Pshennikova E S, Kolot M N, Vorob'eva I P, Lipasova V A, Khmel' I A
Genetika. 1985 Apr;21(4):541-7.
To study the localization and expression of the ColIb-P9 plasmid genes responsible for colicin Ib synthesis and immunity to it, we isolated a series of Tn5 insertion mutants of recombinant plasmid pIV41 containing the colicin Ib gene in EcoRI fragment of ColIb-P9 (2.7 kb) and the deletion plasmid carrying only a part of the colicin gene. The direction of colicin Ib gene transcription was determined by the analysis of the polypeptides synthesized in minicells carrying the mutant plasmids. The pIV41 plasmid containing cells have been shown to be resistant to both colicin Ib and Ia activities. This type of resistance is usually associated with chromosomal mutations resulting in loss of cell receptors for colicin Ib adsorption. Apparently, the EcoRI fragment of ColIb-P9 studied contains no gene responsible for immunity to colicin. It has been shown that this gene is a portion of SalI fragment (22 kb) of the ColIb-P9, the fragment also carrying the gene which mediates synthesis of colicin Ib.

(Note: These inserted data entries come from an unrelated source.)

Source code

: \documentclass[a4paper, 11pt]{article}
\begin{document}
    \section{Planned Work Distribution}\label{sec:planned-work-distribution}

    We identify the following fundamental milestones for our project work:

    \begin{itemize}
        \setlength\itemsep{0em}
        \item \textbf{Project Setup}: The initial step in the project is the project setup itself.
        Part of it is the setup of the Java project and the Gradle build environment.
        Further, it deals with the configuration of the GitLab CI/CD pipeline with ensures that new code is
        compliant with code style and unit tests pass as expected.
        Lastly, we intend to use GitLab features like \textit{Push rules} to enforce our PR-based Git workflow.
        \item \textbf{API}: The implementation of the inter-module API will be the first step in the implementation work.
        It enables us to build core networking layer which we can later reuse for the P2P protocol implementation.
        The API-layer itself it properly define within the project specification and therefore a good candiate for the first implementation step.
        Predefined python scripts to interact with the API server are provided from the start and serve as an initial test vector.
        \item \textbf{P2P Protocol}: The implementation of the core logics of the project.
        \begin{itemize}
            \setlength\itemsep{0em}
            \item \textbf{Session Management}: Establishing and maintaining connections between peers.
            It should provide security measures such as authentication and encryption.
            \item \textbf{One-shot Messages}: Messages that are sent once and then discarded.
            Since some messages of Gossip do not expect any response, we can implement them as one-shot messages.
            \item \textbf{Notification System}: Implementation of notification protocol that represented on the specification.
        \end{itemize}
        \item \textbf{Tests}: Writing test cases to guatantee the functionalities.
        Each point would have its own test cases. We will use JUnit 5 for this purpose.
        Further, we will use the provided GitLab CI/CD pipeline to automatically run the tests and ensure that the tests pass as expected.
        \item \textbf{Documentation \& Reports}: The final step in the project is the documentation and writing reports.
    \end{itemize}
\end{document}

为了研究负责大肠杆菌素Ib合成及其免疫性的ColIb - P9质粒基因的定位和表达,我们分离了一系列重组质粒pIV41的Tn5插入突变体,该重组质粒在ColIb - P9的EcoRI片段(2.7 kb)中含有大肠杆菌素Ib基因,以及仅携带部分大肠杆菌素基因的缺失质粒。通过分析携带突变体质粒的小细胞中合成的多肽,确定了大肠杆菌素Ib基因的转录方向。已证明含有pIV41质粒的细胞对大肠杆菌素Ib和Ia活性均具有抗性。这种抗性类型通常与染色体突变有关,导致细胞失去大肠杆菌素Ib吸附的受体。显然,所研究的ColIb - P9的EcoRI片段不包含负责对大肠杆菌素免疫的基因。已证明该基因是ColIb - P9的SalI片段(22 kb)的一部分,该片段还携带介导大肠杆菌素Ib合成的基因。